Rivaroxaban in the UK Court of Appeal: consideration of ethical barriers to invention

Written By

ning ning li module
Ning-Ning Li

Senior Associate
UK

As an associate in our London-based Intellectual Property Group, I have expertise in a broad range of IP rights including patents, trade marks and designs, with a particular focus on the life sciences sector.

The Court of Appeal recently upheld Mr Justice Hacon’s finding that Bayer’s patent for a once-daily administration of rivaroxaban, an anti-coagulant medicine, was obvious. The unusual feature of this case was that there was no technical barrier to the invention, and the analysis considered whether the skilled team would have been held back by an ethical barrier by reference to the need for ethics committee approval of a Phase II trial.

A key takeaway from this decision is that ethical considerations are unlikely to form a standalone ground in the assessment of prospects of success for inventive step. However, the safety considerations for patients that fall within this ethical assessment are relevant, as the assessment of “success” for the usual test for obviousness would take such factors into account. 

Background

Rivaroxaban (trade mark: XARELTO), is Bayer’s largest selling drug, and the fourth best-selling drug in the world. Protection under the original patent for rivaroxaban (as extended by an SPC) expired on 1 April 2024. However this case concerned a further patent from Bayer claiming the use of rivaroxaban for the treatment of thromboembolic disorder, using a once-daily administration (EP (UK) 1,845,961, the “Patent”).  

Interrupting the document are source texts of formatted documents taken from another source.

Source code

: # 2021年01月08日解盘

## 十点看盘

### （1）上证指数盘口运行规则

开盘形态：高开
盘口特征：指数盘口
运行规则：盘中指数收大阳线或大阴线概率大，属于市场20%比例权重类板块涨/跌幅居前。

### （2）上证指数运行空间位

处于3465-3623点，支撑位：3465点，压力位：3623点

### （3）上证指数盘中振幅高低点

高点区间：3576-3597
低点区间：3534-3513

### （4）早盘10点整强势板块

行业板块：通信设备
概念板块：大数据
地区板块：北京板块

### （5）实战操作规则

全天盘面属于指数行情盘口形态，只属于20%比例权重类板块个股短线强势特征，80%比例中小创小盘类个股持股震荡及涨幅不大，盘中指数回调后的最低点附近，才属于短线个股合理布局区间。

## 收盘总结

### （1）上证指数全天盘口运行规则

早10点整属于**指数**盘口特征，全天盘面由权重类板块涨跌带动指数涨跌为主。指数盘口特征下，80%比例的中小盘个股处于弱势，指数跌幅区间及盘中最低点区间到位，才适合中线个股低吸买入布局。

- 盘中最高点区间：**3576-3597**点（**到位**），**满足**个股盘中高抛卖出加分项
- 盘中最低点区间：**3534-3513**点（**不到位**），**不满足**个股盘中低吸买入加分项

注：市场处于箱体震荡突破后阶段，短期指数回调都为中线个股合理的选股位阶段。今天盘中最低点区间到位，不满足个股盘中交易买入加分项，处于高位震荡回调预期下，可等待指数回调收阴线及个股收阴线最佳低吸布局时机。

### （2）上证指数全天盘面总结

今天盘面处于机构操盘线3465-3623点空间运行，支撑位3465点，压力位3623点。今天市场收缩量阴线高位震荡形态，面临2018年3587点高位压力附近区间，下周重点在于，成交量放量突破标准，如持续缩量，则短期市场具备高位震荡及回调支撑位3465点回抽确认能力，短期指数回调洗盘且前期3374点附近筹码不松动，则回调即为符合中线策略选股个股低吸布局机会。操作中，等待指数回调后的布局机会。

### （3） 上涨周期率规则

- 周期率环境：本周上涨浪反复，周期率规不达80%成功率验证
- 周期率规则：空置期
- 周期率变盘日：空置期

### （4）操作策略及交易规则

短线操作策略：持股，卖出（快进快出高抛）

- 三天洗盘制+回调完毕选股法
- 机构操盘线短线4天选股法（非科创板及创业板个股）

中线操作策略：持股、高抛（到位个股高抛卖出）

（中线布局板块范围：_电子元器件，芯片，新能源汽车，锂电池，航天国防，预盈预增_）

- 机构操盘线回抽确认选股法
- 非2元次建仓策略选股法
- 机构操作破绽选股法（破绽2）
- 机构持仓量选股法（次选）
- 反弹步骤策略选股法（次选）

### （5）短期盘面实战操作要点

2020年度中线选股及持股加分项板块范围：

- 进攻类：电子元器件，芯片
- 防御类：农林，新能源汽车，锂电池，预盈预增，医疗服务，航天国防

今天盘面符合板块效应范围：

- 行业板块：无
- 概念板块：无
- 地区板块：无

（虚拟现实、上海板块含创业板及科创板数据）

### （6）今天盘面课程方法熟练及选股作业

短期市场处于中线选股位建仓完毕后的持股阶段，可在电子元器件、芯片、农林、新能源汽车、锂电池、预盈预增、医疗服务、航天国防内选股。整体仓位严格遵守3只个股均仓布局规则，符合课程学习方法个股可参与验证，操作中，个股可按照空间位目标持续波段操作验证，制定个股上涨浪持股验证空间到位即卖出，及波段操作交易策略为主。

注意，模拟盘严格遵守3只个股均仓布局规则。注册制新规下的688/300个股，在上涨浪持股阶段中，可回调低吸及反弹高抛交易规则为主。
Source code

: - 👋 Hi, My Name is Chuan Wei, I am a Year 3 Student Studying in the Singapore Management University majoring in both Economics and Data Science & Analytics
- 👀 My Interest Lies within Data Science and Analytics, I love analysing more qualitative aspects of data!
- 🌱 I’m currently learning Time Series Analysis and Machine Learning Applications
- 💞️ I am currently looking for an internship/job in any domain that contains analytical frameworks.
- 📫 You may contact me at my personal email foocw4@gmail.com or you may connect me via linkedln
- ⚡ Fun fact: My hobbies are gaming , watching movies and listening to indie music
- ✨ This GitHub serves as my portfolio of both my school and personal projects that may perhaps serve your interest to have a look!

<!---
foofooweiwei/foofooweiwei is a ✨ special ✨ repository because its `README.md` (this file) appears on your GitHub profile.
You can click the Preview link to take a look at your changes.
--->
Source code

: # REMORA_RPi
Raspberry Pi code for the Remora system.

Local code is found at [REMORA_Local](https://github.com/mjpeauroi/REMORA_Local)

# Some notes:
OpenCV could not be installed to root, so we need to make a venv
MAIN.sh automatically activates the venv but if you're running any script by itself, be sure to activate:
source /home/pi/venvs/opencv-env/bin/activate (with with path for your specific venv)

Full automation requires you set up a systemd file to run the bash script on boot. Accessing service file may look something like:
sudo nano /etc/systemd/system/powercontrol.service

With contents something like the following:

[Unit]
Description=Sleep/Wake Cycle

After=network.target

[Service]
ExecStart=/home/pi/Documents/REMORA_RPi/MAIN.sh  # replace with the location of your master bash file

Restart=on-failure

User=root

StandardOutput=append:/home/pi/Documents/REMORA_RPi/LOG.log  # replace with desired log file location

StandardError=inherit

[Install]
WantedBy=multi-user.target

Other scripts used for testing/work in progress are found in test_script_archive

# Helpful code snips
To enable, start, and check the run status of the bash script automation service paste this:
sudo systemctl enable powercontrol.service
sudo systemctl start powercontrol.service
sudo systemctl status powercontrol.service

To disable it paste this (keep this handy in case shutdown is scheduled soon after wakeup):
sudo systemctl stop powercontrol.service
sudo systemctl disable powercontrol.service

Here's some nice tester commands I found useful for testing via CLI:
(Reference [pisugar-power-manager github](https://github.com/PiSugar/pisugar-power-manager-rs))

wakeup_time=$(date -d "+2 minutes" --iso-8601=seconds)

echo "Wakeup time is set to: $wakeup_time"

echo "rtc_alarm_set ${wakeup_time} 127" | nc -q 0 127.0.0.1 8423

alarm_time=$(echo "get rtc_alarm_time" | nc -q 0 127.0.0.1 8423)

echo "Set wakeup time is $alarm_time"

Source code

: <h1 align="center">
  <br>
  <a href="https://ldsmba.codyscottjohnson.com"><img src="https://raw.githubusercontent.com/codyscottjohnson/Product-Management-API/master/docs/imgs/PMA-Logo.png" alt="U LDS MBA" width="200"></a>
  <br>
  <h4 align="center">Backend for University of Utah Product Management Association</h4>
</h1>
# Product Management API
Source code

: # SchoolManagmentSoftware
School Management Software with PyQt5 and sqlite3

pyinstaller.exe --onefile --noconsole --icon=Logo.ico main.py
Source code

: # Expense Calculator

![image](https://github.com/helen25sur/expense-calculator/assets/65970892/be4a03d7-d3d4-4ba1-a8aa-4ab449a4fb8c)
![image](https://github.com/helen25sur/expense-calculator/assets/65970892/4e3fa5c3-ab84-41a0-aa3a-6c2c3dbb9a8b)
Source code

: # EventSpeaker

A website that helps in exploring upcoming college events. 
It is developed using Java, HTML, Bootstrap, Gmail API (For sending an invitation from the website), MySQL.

Sandoz and a number of other pharmaceutical companies applied to revoke the Patent. If valid, the Patent would prevent them from supplying generic rivaroxaban for once daily administration, but not from supplying it for twice (or more) daily administration, following the expiry of the original patent and SPC protection. 

On 12 April 2024, Mr Justice Hacon revoked the Patent for lack of inventive step. The efficacy of once-daily administration had been disclosed in prior art conference posters reporting on Phase I trials. Hacon J held that, having read those posters, it would have been obvious for the skilled team to try such a dosage regime in Phase II trials. 

Bayer’s appeal

Bayer sought to appeal on a number of grounds. The key ground of note, and the unusual feature of this case, was the consideration of ethics as part of the usual assessment of whether there would be a reasonable prospect of success. 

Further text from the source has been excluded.